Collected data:
+++++
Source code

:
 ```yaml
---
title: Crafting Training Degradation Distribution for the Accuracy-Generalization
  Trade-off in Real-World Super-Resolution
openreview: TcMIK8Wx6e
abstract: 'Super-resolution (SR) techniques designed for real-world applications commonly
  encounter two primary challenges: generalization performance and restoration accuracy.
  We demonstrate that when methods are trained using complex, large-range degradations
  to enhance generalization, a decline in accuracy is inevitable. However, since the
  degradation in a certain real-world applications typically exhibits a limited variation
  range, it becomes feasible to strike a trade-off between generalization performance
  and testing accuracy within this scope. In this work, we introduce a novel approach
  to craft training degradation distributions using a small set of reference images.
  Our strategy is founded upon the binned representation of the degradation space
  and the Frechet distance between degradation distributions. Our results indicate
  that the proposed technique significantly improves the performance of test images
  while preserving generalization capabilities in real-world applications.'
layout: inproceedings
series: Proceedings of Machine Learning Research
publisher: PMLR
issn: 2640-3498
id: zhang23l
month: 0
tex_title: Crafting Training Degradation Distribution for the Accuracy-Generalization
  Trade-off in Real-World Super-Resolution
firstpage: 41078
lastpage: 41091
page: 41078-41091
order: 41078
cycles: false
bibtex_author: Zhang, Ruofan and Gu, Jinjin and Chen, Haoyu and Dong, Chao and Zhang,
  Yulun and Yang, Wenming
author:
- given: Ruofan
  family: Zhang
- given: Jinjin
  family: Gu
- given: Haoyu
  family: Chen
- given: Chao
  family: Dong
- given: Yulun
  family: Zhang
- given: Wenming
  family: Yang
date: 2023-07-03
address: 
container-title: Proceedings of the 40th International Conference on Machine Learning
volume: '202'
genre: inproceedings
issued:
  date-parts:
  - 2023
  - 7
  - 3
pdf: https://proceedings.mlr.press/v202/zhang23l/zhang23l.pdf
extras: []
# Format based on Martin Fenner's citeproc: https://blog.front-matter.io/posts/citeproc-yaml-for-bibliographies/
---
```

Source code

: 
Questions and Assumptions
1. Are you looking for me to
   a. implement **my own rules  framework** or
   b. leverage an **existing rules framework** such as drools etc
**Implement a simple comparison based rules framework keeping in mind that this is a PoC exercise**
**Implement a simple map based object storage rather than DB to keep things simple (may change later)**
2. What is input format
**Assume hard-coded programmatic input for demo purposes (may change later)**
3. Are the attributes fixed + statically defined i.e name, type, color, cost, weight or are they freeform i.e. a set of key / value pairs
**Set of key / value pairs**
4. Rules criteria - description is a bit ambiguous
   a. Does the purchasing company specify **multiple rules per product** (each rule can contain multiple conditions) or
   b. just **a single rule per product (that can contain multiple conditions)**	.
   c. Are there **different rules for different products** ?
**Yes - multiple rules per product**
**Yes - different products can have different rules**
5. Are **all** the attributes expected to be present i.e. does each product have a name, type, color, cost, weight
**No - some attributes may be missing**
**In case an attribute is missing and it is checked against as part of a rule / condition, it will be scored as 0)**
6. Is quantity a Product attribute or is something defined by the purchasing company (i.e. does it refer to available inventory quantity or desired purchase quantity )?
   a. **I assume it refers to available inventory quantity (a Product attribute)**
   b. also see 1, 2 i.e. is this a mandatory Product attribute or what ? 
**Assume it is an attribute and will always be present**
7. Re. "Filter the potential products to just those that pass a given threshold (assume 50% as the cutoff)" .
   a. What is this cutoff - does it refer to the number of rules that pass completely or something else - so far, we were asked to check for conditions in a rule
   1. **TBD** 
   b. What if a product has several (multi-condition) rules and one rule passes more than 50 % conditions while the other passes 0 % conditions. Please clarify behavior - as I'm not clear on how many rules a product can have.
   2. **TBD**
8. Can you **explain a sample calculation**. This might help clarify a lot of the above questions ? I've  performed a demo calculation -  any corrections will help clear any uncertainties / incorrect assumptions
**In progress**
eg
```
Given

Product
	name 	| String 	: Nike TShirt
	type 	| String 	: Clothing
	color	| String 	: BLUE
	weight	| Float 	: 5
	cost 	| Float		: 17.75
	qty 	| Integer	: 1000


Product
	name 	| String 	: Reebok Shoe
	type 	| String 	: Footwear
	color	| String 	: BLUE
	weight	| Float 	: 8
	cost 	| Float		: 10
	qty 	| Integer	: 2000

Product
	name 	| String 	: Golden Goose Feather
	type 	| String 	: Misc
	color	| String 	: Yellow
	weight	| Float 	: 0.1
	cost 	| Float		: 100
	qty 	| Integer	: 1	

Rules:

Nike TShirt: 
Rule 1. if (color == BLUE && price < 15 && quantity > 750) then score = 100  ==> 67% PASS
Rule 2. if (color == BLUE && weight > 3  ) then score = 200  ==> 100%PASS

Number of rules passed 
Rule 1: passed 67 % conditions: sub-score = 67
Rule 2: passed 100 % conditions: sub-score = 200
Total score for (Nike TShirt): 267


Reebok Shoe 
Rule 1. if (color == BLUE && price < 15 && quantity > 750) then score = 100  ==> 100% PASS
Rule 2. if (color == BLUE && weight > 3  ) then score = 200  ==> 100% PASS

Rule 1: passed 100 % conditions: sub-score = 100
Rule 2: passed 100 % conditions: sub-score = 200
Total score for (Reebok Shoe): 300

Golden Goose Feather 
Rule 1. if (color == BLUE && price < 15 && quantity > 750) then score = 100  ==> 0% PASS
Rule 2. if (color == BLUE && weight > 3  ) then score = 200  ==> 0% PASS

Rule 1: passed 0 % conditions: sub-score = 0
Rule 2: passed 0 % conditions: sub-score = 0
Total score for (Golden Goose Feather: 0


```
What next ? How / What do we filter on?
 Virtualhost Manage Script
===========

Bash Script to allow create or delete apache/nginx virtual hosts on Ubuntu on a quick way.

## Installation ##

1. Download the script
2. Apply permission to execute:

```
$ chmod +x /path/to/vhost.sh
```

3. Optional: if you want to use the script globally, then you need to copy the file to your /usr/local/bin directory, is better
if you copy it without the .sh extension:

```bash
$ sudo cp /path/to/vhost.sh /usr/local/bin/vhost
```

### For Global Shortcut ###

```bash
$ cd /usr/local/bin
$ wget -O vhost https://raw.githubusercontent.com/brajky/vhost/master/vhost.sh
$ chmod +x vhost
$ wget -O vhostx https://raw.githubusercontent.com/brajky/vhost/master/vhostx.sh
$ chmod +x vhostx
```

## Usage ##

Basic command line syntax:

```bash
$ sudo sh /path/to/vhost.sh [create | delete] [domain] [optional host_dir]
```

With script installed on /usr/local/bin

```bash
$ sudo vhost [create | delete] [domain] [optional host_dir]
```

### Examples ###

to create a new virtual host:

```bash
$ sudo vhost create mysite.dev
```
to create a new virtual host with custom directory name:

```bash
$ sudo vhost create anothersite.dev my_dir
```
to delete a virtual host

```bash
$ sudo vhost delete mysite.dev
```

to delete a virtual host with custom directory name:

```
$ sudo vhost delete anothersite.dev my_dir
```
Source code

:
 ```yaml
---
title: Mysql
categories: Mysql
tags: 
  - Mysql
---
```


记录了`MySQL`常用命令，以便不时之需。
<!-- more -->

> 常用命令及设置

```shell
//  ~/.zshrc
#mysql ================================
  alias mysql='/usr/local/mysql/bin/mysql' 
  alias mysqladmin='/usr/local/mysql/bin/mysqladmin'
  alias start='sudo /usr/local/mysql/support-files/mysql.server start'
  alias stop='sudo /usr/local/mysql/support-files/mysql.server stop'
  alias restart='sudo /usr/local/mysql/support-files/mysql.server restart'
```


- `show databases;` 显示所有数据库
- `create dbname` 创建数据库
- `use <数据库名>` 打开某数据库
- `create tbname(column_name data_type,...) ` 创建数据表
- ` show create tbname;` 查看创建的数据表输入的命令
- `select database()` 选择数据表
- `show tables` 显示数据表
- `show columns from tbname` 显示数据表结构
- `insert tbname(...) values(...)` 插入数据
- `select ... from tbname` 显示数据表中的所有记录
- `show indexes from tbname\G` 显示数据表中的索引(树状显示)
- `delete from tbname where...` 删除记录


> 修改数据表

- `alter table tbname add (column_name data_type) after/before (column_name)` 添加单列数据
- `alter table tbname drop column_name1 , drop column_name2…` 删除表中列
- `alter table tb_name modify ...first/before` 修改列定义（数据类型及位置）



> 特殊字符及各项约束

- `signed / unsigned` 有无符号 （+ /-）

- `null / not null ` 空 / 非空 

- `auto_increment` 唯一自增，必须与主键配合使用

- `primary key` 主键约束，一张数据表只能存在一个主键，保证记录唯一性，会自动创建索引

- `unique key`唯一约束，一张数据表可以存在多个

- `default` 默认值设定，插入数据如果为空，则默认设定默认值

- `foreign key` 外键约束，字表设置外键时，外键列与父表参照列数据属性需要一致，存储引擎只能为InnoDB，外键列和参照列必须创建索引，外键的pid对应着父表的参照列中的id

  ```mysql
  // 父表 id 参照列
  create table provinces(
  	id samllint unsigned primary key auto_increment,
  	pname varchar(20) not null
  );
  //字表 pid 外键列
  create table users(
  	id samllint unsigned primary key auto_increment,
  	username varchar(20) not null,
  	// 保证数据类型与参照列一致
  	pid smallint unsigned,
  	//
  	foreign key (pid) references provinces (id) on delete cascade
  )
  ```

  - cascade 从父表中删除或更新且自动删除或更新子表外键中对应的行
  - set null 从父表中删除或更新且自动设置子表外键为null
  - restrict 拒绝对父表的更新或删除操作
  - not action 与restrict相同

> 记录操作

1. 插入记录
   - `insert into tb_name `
+++++
Please go through the entries and show every line with the word "Learning".

series: Proceedings of Machine Learning Research
container-title: Proceedings of the 40th International Conference on Machine Learning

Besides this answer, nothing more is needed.